-------- Information shown

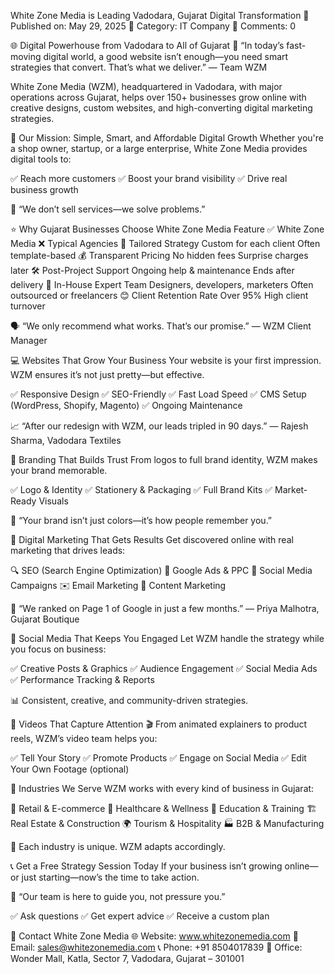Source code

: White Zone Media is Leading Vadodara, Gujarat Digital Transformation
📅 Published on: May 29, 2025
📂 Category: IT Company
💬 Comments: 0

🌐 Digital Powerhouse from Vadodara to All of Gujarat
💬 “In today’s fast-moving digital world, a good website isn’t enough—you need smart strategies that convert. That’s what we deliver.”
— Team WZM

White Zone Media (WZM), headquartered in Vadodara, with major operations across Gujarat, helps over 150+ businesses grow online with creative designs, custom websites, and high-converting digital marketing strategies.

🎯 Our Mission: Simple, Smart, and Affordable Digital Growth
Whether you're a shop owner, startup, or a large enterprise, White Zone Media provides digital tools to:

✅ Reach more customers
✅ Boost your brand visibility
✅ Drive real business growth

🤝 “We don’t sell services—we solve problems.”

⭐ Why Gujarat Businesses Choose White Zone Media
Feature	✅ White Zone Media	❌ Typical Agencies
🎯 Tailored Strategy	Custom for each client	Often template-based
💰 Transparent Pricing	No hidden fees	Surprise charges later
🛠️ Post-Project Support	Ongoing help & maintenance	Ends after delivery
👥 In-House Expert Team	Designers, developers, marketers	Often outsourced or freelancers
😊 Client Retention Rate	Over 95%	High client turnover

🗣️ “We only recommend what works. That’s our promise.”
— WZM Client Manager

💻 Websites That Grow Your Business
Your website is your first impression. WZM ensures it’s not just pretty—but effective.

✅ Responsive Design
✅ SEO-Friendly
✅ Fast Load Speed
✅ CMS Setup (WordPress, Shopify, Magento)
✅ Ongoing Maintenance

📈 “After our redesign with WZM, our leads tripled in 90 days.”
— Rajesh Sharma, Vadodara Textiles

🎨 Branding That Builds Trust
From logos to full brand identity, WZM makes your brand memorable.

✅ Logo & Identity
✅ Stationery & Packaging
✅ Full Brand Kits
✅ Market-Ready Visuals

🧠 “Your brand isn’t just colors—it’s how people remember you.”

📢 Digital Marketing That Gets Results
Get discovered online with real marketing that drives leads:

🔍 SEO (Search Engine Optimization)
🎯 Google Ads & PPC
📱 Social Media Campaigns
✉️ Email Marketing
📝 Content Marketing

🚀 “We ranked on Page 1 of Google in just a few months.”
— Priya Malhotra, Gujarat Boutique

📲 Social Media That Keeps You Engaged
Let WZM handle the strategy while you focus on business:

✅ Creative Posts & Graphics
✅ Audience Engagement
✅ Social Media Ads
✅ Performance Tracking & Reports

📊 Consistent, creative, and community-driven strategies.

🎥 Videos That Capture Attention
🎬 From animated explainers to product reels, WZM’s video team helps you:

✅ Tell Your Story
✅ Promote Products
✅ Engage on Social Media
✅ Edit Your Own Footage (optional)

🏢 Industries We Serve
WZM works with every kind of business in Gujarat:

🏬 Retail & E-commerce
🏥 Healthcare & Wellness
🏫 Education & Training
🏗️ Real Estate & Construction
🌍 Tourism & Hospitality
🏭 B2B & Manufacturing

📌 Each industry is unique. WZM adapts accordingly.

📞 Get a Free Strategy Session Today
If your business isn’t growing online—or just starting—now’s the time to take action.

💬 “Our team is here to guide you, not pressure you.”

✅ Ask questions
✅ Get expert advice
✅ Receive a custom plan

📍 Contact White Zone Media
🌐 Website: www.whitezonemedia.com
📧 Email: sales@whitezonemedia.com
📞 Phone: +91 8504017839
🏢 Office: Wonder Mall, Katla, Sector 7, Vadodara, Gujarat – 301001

----------------
-------- Information shown

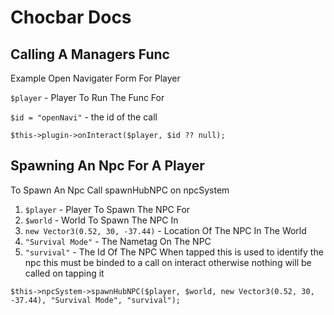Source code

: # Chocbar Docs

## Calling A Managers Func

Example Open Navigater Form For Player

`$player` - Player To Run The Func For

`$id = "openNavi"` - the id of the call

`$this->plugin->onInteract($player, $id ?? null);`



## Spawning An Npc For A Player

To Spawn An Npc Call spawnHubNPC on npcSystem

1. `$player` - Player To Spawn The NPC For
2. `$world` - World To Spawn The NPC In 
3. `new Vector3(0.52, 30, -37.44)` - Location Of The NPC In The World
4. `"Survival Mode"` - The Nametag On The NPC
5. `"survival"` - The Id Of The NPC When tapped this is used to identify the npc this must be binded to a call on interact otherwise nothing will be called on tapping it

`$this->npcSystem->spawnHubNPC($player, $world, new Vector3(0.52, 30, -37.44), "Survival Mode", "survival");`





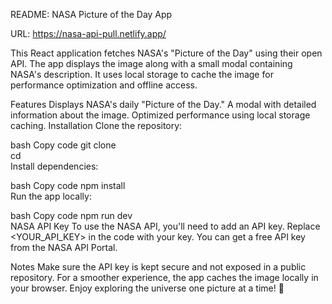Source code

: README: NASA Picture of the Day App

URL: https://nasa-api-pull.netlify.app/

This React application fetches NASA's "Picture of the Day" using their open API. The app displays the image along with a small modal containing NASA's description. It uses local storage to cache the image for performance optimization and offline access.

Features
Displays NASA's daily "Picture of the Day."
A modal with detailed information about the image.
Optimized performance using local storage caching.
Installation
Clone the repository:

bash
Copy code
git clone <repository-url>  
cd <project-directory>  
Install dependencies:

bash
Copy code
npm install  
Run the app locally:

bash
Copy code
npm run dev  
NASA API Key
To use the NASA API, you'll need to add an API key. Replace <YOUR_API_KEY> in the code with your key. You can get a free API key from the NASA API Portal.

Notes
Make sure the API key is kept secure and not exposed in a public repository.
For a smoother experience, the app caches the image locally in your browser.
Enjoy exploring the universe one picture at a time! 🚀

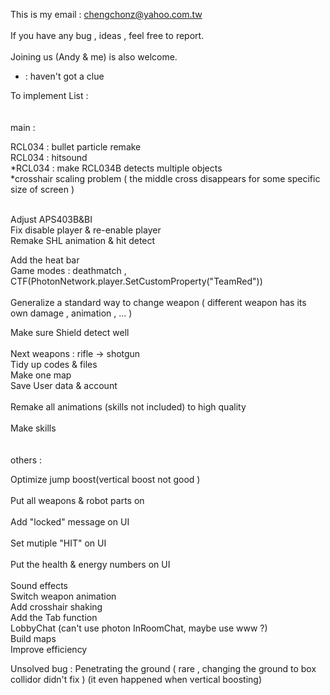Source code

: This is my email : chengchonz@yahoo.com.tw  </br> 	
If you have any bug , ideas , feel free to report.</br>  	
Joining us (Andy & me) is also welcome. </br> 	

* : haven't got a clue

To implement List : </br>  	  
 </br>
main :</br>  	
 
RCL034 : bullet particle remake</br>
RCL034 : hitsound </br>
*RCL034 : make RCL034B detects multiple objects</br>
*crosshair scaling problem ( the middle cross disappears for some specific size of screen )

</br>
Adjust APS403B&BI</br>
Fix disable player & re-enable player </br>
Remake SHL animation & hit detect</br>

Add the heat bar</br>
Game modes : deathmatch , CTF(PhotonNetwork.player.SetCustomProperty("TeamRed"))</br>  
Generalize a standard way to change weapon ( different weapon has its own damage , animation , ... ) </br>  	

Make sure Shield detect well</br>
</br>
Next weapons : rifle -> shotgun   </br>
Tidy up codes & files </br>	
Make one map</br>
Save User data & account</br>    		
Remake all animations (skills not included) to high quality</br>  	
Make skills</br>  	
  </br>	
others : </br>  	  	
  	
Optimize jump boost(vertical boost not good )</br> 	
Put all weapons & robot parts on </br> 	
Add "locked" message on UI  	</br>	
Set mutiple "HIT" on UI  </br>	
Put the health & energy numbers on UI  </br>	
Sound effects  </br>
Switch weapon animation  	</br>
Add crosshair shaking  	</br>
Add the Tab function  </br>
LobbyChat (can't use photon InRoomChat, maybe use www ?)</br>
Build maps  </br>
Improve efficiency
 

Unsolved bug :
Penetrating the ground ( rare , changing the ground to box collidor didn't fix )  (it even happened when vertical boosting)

----------------
-------- Information shown

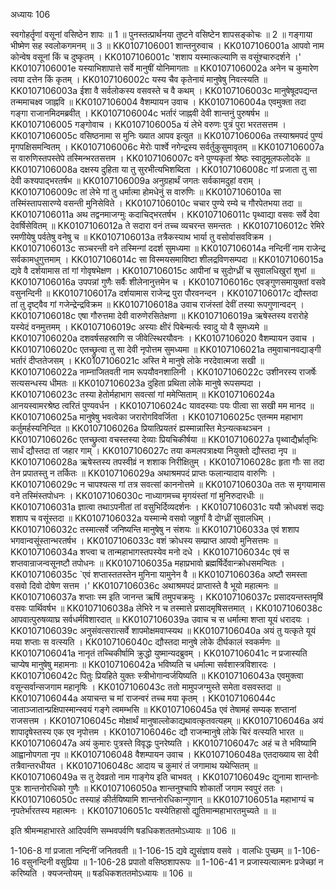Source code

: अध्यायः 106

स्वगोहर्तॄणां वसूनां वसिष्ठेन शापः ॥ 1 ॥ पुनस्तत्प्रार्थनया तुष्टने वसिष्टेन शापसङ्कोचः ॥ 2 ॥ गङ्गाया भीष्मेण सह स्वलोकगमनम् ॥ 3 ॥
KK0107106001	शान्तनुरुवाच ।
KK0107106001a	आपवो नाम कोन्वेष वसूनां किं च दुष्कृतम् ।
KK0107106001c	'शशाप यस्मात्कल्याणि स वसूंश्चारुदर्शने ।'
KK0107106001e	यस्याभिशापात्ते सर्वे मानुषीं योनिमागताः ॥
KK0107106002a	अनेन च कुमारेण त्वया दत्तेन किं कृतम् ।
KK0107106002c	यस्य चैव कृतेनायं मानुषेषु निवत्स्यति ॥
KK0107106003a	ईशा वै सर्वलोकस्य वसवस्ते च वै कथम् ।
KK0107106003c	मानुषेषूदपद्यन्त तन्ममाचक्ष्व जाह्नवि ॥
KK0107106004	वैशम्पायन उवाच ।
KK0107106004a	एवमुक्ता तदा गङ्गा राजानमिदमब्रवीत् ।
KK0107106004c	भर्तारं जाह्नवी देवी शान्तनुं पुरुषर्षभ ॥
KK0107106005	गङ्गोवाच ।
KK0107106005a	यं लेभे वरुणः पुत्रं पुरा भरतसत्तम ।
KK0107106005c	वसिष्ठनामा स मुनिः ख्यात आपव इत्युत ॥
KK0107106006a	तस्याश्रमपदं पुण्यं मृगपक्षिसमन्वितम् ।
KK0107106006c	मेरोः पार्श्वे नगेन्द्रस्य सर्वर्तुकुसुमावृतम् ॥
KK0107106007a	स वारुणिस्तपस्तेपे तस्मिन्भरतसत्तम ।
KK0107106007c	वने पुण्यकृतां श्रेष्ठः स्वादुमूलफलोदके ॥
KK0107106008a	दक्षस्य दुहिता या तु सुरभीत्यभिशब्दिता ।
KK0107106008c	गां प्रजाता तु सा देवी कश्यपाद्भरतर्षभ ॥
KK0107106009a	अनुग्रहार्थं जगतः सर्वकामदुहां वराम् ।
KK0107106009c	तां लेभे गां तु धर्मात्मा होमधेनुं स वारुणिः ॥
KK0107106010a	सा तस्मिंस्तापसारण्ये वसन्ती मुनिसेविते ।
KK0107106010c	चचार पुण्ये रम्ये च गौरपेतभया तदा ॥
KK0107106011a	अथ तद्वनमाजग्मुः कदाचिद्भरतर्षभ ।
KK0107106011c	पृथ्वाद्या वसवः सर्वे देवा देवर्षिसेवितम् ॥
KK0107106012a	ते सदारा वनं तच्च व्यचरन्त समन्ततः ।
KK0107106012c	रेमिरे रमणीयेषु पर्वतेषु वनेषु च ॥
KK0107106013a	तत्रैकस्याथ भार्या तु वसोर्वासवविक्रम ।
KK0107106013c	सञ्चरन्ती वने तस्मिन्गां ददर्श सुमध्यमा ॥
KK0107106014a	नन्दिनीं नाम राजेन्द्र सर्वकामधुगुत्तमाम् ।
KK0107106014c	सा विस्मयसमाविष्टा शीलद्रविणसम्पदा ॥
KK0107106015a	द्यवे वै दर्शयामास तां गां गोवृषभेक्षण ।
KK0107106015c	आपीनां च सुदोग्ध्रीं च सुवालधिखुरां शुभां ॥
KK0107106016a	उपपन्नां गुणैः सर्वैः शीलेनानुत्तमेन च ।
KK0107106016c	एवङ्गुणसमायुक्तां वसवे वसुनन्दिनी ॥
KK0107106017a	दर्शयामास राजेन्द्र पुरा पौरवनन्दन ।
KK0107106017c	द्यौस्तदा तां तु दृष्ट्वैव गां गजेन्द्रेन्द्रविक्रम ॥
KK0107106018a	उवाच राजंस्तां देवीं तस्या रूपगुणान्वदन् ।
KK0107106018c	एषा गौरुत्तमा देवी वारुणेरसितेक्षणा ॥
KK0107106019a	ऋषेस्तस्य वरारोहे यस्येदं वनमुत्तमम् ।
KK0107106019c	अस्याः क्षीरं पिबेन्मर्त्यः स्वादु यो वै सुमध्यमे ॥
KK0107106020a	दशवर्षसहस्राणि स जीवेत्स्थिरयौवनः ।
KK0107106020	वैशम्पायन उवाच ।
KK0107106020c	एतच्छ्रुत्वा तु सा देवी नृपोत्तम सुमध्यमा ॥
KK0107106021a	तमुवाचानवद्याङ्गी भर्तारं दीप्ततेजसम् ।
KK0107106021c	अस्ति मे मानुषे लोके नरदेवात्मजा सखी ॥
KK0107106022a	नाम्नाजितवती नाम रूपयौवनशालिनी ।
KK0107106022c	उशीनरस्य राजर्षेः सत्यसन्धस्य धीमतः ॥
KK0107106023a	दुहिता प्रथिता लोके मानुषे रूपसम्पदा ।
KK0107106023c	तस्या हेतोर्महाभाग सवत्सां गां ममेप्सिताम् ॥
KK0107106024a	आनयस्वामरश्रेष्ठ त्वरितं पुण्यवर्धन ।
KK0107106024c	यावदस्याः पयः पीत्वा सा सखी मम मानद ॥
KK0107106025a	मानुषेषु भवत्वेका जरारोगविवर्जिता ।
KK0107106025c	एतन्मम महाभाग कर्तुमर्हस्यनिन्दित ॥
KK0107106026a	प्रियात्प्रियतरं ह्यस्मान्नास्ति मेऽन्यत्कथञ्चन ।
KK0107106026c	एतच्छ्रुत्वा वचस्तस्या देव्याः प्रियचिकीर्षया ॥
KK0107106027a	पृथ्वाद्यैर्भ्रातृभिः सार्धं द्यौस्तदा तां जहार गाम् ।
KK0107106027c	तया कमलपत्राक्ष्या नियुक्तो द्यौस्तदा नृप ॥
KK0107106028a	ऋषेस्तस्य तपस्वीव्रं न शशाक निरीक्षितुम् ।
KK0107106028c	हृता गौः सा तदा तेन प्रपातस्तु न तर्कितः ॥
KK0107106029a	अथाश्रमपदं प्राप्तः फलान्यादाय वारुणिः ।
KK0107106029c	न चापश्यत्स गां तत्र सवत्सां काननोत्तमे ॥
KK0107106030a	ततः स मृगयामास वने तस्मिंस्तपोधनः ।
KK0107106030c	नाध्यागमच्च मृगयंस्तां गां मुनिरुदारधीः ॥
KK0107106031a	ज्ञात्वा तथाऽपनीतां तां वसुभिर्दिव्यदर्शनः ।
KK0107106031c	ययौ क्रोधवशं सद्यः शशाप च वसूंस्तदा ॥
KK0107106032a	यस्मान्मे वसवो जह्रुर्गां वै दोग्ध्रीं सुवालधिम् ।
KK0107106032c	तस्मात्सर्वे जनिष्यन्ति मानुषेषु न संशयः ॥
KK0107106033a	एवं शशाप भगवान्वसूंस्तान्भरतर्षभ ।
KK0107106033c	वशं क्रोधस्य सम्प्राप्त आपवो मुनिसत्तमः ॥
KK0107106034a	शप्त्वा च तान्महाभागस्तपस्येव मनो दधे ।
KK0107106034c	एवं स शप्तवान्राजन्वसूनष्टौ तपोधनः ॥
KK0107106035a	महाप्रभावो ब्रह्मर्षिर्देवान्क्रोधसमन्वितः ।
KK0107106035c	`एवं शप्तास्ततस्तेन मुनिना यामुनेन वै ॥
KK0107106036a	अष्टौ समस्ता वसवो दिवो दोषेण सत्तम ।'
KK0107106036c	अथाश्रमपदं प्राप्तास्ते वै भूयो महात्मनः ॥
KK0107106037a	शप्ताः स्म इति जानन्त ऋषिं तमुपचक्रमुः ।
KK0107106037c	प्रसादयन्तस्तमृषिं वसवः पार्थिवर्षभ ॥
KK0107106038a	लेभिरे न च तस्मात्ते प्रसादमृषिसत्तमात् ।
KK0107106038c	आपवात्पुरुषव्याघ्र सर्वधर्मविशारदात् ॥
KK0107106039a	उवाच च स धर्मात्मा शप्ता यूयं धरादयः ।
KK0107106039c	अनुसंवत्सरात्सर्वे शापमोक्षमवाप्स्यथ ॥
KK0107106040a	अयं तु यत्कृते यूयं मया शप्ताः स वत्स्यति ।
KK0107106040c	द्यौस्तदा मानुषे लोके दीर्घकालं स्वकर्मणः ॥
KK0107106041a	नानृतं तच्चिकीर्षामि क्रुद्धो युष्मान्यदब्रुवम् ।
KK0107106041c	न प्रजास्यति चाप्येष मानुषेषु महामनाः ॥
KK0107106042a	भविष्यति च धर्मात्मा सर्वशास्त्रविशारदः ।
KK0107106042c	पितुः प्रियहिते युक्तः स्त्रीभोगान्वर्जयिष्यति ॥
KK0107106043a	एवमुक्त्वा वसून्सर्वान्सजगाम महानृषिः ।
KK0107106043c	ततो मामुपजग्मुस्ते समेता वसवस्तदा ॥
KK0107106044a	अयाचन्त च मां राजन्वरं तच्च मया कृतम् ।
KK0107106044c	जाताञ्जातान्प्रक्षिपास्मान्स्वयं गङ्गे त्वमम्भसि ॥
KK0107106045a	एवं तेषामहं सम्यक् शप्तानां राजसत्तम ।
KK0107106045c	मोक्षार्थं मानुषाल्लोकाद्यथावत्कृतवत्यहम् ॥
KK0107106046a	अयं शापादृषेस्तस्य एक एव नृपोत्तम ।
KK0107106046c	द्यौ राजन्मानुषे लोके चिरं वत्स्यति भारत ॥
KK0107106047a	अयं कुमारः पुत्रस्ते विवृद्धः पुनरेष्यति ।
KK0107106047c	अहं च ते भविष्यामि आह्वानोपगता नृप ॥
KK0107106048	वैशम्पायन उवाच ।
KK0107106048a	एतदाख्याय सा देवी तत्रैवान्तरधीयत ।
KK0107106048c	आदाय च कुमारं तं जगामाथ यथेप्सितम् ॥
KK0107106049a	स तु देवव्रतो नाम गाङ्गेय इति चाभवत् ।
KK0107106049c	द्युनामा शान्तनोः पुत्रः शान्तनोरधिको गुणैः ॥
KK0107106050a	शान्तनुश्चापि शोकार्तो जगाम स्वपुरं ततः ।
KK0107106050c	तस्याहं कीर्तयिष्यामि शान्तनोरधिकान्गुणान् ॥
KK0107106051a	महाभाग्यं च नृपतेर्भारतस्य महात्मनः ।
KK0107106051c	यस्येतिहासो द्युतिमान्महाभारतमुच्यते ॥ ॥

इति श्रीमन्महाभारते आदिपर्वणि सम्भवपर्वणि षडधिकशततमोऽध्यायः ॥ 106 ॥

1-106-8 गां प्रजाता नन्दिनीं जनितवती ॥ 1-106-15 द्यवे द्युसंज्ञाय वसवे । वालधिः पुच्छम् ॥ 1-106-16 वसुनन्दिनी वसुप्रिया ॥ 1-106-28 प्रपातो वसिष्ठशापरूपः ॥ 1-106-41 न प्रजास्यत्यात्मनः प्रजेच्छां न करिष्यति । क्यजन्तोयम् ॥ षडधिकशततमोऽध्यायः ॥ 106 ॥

----------------

Problem statement — For this task, write out exactly the lines of the entries above, starting at the line with "Social Media Ads" and ending at the line with "Tourism & Hospitality", both included, and no others.

Output below —
✅ Social Media Ads
✅ Performance Tracking & Reports

📊 Consistent, creative, and community-driven strategies.

🎥 Videos That Capture Attention
🎬 From animated explainers to product reels, WZM’s video team helps you:

✅ Tell Your Story
✅ Promote Products
✅ Engage on Social Media
✅ Edit Your Own Footage (optional)

🏢 Industries We Serve
WZM works with every kind of business in Gujarat:

🏬 Retail & E-commerce
🏥 Healthcare & Wellness
🏫 Education & Training
🏗️ Real Estate & Construction
🌍 Tourism & Hospitality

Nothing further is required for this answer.